Stressful? Extremely. I needed to rebuild trust, develop working relationships between and across team members, and reassure everyone amid an entirely new and untested environment.
I’ve learned a lot:
Work in the Business, Not on It
Experts tell business owners and leaders to stop working in their companies and instead work on their companies. Get out of personally delivering products and services and focus on running and improving their businesses. Otherwise, companies can never grow.
All true.
Yet in a massive reorganization, company leadership needs to work in the company to work on the company. Restructuring puts the business owner straight back into the day-to-day working of the business and its delivery—no short cuts and no delegation.
During this process, you will miss opportunities and business growth will stall. However, if you feel the realignment necessary to the health of the company, spending the time and focus needed to get it right provides the only way to real growth down the line.
Stay Close to Your Team and Clients
You can’t issue new edicts to your team about how things will go forward—new roles, new responsibilities, new reporting structures, staff changes—and expect everything to change and work as described and envisioned.
Instead, you need to explain the changes and then live the changes with your team. You need to train and retrain. You need to work alongside everyone as they struggle through the new corporate order. You need to rebuild their confidence and trust, listen to their concerns and ideas, and ensure that you make tweaks as needed while the new structure gels.
At the same time, you need to stay in close contact with your customers, who will sense the changes in your company and team. You don’t want the staff’s understandable stress and uncertainty to cause your customers undue concern. Make sure clients know what you have underway and ensure they know they can contact you at any time if they have questions.
Hunker Down for a Long Haul
Sound like hard work? You betcha. And you can’t plow through the effort quickly, either. Realignment takes longer than you think.

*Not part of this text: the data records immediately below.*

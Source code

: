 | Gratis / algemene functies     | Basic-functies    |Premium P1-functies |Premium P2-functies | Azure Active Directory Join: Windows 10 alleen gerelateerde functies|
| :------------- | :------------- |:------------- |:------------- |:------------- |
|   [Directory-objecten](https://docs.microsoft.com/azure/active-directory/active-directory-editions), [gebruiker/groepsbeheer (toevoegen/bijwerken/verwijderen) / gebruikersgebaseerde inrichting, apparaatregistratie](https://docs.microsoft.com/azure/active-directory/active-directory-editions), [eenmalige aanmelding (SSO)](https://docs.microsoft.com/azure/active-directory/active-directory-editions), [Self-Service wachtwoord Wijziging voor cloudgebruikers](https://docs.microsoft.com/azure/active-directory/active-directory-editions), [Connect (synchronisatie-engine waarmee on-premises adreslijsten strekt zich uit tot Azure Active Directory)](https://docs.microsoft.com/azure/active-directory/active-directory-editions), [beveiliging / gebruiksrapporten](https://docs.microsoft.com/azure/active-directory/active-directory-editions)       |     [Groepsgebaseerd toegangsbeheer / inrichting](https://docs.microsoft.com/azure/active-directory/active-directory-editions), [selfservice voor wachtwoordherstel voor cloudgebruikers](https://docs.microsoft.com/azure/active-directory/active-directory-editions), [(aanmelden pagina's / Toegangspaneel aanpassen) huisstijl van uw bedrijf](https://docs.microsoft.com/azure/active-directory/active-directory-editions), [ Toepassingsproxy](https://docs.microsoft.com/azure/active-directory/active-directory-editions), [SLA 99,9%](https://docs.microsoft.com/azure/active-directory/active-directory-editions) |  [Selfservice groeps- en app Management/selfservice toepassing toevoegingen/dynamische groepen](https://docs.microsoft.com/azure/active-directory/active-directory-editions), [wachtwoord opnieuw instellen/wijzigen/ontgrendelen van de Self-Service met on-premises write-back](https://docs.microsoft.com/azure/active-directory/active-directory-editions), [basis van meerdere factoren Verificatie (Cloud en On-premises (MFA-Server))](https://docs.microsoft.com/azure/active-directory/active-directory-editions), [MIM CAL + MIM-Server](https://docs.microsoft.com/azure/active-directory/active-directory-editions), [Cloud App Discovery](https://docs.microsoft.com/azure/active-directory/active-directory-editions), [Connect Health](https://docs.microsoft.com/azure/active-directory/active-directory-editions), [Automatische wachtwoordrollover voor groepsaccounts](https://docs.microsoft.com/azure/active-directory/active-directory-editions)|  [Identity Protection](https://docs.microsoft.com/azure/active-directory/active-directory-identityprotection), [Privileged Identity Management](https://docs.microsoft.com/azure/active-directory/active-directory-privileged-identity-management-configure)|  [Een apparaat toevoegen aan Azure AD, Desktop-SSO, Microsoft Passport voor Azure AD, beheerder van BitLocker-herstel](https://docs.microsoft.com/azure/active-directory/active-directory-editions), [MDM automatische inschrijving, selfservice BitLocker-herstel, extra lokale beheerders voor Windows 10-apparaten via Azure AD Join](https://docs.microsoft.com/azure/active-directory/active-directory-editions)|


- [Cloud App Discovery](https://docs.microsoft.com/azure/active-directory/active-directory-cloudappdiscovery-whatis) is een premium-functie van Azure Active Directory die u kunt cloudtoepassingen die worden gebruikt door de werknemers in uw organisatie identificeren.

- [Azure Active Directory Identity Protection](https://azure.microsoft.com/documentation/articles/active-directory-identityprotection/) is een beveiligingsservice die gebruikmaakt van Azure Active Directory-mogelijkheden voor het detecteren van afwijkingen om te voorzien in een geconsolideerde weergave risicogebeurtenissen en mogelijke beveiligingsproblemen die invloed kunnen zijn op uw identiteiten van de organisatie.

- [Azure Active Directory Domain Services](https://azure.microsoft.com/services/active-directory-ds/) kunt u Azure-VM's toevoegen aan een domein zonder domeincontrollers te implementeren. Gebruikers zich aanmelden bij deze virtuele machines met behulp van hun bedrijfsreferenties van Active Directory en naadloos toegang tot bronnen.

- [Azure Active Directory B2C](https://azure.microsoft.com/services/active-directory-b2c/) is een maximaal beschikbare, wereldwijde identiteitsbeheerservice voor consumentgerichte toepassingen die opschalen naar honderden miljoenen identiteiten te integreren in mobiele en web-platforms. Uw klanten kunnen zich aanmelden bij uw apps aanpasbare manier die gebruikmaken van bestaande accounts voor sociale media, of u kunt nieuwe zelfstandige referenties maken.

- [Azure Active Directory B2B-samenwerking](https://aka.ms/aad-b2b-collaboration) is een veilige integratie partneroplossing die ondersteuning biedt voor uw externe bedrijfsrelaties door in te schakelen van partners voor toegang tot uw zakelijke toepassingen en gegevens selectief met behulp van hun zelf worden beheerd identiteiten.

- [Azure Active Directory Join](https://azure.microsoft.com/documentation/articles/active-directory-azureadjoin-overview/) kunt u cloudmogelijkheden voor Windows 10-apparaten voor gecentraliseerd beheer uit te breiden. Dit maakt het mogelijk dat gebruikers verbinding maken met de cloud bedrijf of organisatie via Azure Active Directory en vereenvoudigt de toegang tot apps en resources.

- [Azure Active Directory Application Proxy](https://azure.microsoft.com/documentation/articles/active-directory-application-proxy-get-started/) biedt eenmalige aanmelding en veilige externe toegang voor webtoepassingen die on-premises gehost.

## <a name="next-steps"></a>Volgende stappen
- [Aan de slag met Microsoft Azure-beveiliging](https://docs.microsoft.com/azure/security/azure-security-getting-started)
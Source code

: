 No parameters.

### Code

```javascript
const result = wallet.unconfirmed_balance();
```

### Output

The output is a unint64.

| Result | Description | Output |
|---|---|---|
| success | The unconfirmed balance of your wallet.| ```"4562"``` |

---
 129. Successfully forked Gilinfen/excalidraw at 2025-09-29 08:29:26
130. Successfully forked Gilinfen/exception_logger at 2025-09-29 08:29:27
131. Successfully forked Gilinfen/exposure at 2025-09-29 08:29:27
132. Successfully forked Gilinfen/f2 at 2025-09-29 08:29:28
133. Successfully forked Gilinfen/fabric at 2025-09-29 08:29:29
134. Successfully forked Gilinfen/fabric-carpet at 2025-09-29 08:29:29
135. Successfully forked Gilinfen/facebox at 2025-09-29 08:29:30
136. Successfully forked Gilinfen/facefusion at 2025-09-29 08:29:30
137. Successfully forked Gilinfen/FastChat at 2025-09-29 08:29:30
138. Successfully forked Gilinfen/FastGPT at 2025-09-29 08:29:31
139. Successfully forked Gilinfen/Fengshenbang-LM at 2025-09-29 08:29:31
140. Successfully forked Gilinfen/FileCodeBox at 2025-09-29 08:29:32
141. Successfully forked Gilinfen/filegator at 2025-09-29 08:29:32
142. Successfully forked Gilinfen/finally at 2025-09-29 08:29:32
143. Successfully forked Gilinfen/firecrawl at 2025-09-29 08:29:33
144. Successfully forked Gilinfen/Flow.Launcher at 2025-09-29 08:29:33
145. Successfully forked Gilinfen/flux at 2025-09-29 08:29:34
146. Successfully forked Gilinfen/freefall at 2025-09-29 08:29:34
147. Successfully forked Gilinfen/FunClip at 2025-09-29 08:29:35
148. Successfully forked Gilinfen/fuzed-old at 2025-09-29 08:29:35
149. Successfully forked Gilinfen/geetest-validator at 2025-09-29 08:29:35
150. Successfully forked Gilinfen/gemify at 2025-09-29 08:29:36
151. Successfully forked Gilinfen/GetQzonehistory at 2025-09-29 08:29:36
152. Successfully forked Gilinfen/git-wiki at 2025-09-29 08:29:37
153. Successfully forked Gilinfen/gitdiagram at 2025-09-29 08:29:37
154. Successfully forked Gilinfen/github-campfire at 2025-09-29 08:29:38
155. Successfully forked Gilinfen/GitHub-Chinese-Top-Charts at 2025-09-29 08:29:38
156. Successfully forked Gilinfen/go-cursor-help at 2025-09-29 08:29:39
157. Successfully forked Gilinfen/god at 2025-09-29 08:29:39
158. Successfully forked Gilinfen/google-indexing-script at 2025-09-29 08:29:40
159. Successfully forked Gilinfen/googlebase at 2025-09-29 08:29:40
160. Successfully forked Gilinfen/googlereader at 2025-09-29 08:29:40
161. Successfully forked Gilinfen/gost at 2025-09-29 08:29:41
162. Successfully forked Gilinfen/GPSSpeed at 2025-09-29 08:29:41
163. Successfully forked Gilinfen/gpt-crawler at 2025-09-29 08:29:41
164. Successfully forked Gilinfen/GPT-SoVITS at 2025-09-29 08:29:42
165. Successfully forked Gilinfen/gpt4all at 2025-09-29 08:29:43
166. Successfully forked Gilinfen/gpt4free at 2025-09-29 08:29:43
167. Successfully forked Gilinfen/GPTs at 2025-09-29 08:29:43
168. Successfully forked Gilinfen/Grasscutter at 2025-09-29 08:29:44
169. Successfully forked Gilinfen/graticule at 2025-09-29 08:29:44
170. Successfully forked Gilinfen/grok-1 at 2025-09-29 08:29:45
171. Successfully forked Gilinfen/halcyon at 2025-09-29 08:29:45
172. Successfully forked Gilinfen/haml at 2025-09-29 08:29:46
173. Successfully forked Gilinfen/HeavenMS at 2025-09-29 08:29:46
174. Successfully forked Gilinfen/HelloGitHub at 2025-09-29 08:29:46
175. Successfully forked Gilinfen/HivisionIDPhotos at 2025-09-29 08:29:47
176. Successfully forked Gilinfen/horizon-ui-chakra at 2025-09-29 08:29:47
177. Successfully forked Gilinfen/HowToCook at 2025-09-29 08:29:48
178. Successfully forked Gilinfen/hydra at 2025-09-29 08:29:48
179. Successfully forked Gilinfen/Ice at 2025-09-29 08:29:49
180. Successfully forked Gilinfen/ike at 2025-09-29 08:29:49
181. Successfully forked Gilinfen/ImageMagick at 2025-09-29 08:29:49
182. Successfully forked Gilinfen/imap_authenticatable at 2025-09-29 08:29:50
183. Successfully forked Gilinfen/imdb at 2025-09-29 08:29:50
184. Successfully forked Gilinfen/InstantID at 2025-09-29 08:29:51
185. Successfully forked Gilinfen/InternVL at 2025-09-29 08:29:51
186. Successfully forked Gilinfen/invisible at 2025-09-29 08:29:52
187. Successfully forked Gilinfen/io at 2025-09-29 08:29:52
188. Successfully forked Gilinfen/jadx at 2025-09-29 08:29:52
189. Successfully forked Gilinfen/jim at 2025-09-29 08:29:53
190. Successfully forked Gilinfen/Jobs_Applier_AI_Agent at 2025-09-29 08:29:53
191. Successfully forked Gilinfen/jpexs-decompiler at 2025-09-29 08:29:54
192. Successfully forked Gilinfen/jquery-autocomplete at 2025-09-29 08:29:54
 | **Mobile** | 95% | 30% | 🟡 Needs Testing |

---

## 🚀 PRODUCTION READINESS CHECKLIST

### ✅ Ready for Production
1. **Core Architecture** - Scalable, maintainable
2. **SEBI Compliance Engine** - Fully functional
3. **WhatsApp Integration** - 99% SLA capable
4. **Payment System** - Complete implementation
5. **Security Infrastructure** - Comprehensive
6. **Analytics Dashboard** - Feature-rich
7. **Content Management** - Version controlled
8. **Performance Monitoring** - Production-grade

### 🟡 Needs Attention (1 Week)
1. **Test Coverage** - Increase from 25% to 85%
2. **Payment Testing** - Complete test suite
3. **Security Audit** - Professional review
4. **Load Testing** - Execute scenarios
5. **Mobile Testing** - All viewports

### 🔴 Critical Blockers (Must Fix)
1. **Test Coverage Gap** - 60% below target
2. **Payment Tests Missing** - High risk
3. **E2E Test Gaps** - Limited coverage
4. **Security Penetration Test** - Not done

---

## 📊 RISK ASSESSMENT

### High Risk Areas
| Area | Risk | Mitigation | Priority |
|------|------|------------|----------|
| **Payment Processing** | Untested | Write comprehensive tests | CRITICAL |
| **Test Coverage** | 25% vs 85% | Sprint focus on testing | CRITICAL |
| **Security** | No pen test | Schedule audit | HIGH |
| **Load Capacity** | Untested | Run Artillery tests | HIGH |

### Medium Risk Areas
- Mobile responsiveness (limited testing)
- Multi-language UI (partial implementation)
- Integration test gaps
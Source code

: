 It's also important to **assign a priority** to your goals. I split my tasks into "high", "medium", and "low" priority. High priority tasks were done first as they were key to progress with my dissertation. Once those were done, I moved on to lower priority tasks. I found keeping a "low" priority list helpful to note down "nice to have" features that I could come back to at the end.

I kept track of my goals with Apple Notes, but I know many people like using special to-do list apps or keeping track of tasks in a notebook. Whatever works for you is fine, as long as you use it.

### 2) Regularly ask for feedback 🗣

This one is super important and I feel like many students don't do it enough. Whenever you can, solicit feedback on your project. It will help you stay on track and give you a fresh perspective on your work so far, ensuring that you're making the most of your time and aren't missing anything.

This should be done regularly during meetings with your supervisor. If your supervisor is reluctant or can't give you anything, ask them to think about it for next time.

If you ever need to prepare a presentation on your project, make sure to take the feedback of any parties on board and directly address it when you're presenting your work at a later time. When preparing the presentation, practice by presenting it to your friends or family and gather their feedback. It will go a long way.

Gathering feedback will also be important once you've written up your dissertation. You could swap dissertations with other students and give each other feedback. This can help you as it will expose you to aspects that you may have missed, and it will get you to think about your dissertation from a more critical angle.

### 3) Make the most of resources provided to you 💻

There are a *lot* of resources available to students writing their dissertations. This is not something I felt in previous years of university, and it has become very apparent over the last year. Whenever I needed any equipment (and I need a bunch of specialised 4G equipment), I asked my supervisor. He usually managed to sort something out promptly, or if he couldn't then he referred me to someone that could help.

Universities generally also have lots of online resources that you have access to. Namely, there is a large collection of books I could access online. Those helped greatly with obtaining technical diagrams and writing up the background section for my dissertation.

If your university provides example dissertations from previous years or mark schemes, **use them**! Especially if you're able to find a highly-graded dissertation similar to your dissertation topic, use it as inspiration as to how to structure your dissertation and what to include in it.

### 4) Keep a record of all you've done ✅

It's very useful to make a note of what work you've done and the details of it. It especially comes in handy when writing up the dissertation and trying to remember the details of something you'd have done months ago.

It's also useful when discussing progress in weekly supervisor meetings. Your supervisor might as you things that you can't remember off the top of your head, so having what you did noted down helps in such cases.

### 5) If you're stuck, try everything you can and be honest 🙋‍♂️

In my case, it took about nine months to get through the thick of the effort, though kinks still needed smoothing, processes still needed refinement, and I still had to shift my “in the business” workload over to staff members newly ready to shoulder it. I couldn’t switch back to working on the business overnight—I’ve had to transition slowly.
In fact, as I write, the transition continues. I’d guess that I have a few more months ahead of me before everything truly hums. But so far, so good—and the changes look like they will prove worthy of the effort.
Have you ever gone through a restructuring? What helped you—or would have helped you?